En este momento difícil que a la Iglesia le toca transitar viene en nuestra ayuda la luz de testigos que la banalidad ambiental tiende a archivar. En este sentido, la pertinencia de la obra del jesuita francés Henri de Lubac, uno de los padres del Concilio Vaticano II, es total. En estos días se han cumplido 30 años de la muerte de quien fuera maestro y referente para tres Papas.

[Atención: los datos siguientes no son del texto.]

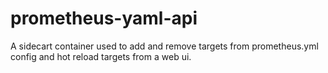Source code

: # prometheus-yaml-api
 
A sidecart container used to add and remove targets from prometheus.yml config and hot reload targets from a web ui.
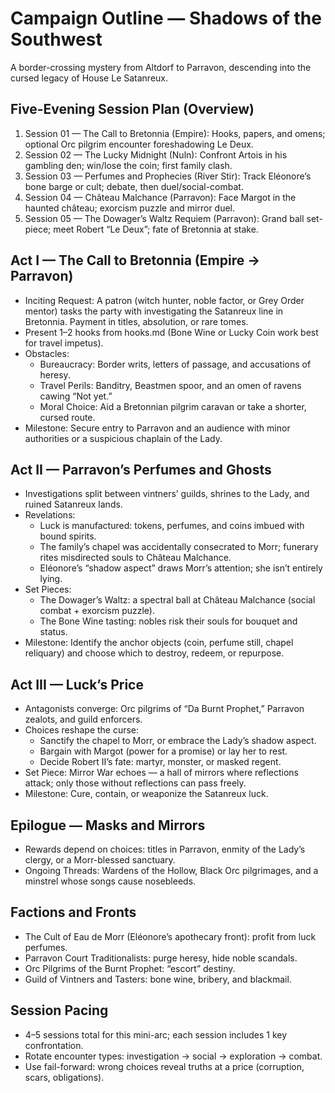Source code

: # Campaign Outline — Shadows of the Southwest

A border-crossing mystery from Altdorf to Parravon, descending into the cursed legacy of House Le Satanreux.

## Five-Evening Session Plan (Overview)
1) Session 01 — The Call to Bretonnia (Empire): Hooks, papers, and omens; optional Orc pilgrim encounter foreshadowing Le Deux.
2) Session 02 — The Lucky Midnight (Nuln): Confront Artois in his gambling den; win/lose the coin; first family clash.
3) Session 03 — Perfumes and Prophecies (River Stir): Track Eléonore’s bone barge or cult; debate, then duel/social-combat.
4) Session 04 — Château Malchance (Parravon): Face Margot in the haunted château; exorcism puzzle and mirror duel.
5) Session 05 — The Dowager’s Waltz Requiem (Parravon): Grand ball set-piece; meet Robert “Le Deux”; fate of Bretonnia at stake.

## Act I — The Call to Bretonnia (Empire → Parravon)
- Inciting Request: A patron (witch hunter, noble factor, or Grey Order mentor) tasks the party with investigating the Satanreux line in Bretonnia. Payment in titles, absolution, or rare tomes.
- Present 1–2 hooks from hooks.md (Bone Wine or Lucky Coin work best for travel impetus).
- Obstacles:
  - Bureaucracy: Border writs, letters of passage, and accusations of heresy.
  - Travel Perils: Banditry, Beastmen spoor, and an omen of ravens cawing “Not yet.”
  - Moral Choice: Aid a Bretonnian pilgrim caravan or take a shorter, cursed route.
- Milestone: Secure entry to Parravon and an audience with minor authorities or a suspicious chaplain of the Lady.

## Act II — Parravon’s Perfumes and Ghosts
- Investigations split between vintners’ guilds, shrines to the Lady, and ruined Satanreux lands.
- Revelations:
  - Luck is manufactured: tokens, perfumes, and coins imbued with bound spirits.
  - The family’s chapel was accidentally consecrated to Morr; funerary rites misdirected souls to Château Malchance.
  - Eléonore’s “shadow aspect” draws Morr’s attention; she isn’t entirely lying.
- Set Pieces:
  - The Dowager’s Waltz: a spectral ball at Château Malchance (social combat + exorcism puzzle).
  - The Bone Wine tasting: nobles risk their souls for bouquet and status.
- Milestone: Identify the anchor objects (coin, perfume still, chapel reliquary) and choose which to destroy, redeem, or repurpose.

## Act III — Luck’s Price
- Antagonists converge: Orc pilgrims of “Da Burnt Prophet,” Parravon zealots, and guild enforcers.
- Choices reshape the curse:
  - Sanctify the chapel to Morr, or embrace the Lady’s shadow aspect.
  - Bargain with Margot (power for a promise) or lay her to rest.
  - Decide Robert II’s fate: martyr, monster, or masked regent.
- Set Piece: Mirror War echoes — a hall of mirrors where reflections attack; only those without reflections can pass freely.
- Milestone: Cure, contain, or weaponize the Satanreux luck.

## Epilogue — Masks and Mirrors
- Rewards depend on choices: titles in Parravon, enmity of the Lady’s clergy, or a Morr-blessed sanctuary.
- Ongoing Threads: Wardens of the Hollow, Black Orc pilgrimages, and a minstrel whose songs cause nosebleeds.

## Factions and Fronts
- The Cult of Eau de Morr (Eléonore’s apothecary front): profit from luck perfumes.
- Parravon Court Traditionalists: purge heresy, hide noble scandals.
- Orc Pilgrims of the Burnt Prophet: “escort” destiny.
- Guild of Vintners and Tasters: bone wine, bribery, and blackmail.

## Session Pacing
- 4–5 sessions total for this mini-arc; each session includes 1 key confrontation.
- Rotate encounter types: investigation → social → exploration → combat.
- Use fail-forward: wrong choices reveal truths at a price (corruption, scars, obligations).

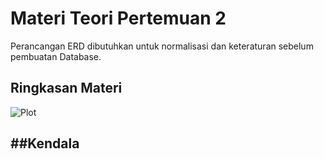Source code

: # Materi Teori Pertemuan 2
Perancangan ERD dibutuhkan untuk normalisasi dan keteraturan sebelum pembuatan Database.


## Ringkasan Materi
![Plot](./2.%20Outline.jpg)

##Kendala
-
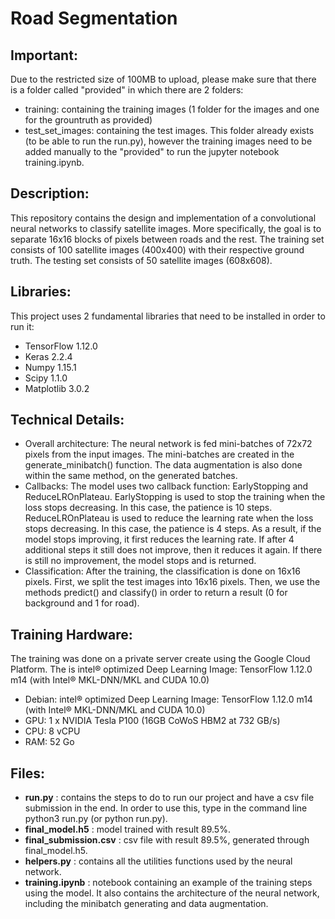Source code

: # Road Segmentation

## Important:
Due to the restricted size of 100MB to upload, please make sure that there is a folder called "provided" in which there are 2 folders:

- training: containing the training images (1 folder for the images and one for the grountruth as provided)
- test_set_images: containing the test images. This folder already exists (to be able to run the run.py), however the training images need to be added manually to the "provided" to run the jupyter notebook training.ipynb.

## Description: 

This repository contains the design and implementation of a convolutional neural networks to classify satellite images. More specifically, the goal is to separate 16x16 blocks of pixels between roads and the rest. 
The training set consists of 100 satellite images (400x400) with their respective ground truth. The testing set consists of 50 satellite images (608x608).

## Libraries: 
This project uses 2 fundamental libraries that need to be installed in order to run it:
- TensorFlow 1.12.0
- Keras 2.2.4
- Numpy 1.15.1
- Scipy 1.1.0
- Matplotlib 3.0.2

## Technical Details: 
- Overall architecture: The neural network is fed mini-batches of 72x72 pixels from the input images. The mini-batches are created in the generate_minibatch() function. The data augmentation is also done within the same method, on the generated batches.
- Callbacks: The model uses two callback function: EarlyStopping and ReduceLROnPlateau. EarlyStopping is used to stop the training when the loss stops decreasing. In this case, the patience is 10 steps. ReduceLROnPlateau is used to reduce the learning rate when the loss stops decreasing. In this case, the patience is 4 steps. As a result, if the model stops improving, it first reduces the learning rate. If after 4 additional steps it still does not improve, then it reduces it again. If there is still no improvement, the model stops and is returned.
- Classification: After the training, the classification is done on 16x16 pixels. First, we split the test images into 16x16 pixels. Then, we use the methods predict() and classify() in order to return a result (0 for background and 1 for road).

## Training Hardware: 

The training was done on a private server create using the Google Cloud Platform. The is intel® optimized Deep Learning Image: TensorFlow 1.12.0 m14 (with Intel® MKL-DNN/MKL and CUDA 10.0)
- Debian:  intel® optimized Deep Learning Image: TensorFlow 1.12.0 m14 (with Intel® MKL-DNN/MKL and CUDA 10.0) 
- GPU: 1 x NVIDIA Tesla P100 (16GB CoWoS HBM2 at 732 GB/s)
- CPU: 8 vCPU
- RAM: 52 Go

## Files:
* **run.py** : contains the steps to do to run our project and have a csv file submission in the end. In order to use this, type in the command line python3 run.py (or python run.py). 
* **final_model.h5** : model trained with result 89.5%.
* **final_submission.csv** : csv file with result 89.5%, generated through final_model.h5.
* **helpers.py** : contains all the utilities functions used by the neural network.
* **training.ipynb** : notebook containing an example of the training steps using the model. It also contains the architecture of the neural network, including the minibatch generating and data augmentation.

De Lubac hacía teología buceando en la tradición, viviendo con pasión el presente y desde el corazón de la Iglesia. Juan Pablo II, que le conoció durante el Concilio, inclinaba la cabeza ante su obra, y le creó cardenal para subrayar el valor de su teología para la Iglesia universal. Pero las cosas no siempre fueron fáciles para este jesuita de amplísima cultura y singular gentileza. En tiempos en que fue visto con sospecha por varios círculos eclesiásticos y sufrió el ostracismo por parte de sus superiores, escribió su maravillosa Meditación sobre la Iglesia, una obra que no envejece y cuya lectura es hoy más recomendable, incluso, que en los agitados años 60. Para él la Iglesia era siempre amable, más allá de los límites de sus miembros, que sufrió en carne propia.
Nos advirtió del riesgo de la «mundanidad espiritual», al que siempre se refiere Francisco, el peligro de una falsa adaptación de la verdad cristiana a la cultura dominante. Pero también desveló la esterilidad de una fe convertida en aparato ideológico de resistencia. La verdadera ortodoxia nunca es estrechez, y no dispensa del esfuerzo de profundizar y aclarar en cada época las verdades de la fe. Anticipó en uno de sus libros más proféticos el drama del humanismo ateo, sin anatemas y con profunda simpatía hacia la búsqueda de sus contemporáneos. Abrió anchos caminos a la renovación de la Iglesia, pero no dudó en oponerse a las falsas interpretaciones del Concilio, que conducían a la esterilidad y la división.
Nos viene muy bien, en medio de algunas diatribas actuales, su convicción de que «la salud consiste en el equilibrio» y su norma de poner, por encima de todo, «el lazo indisoluble de la paz católica». Una verdadera luz para nuestro camino, que no se deja atrapar por la malhadada dialéctica entre progresistas y conservadores.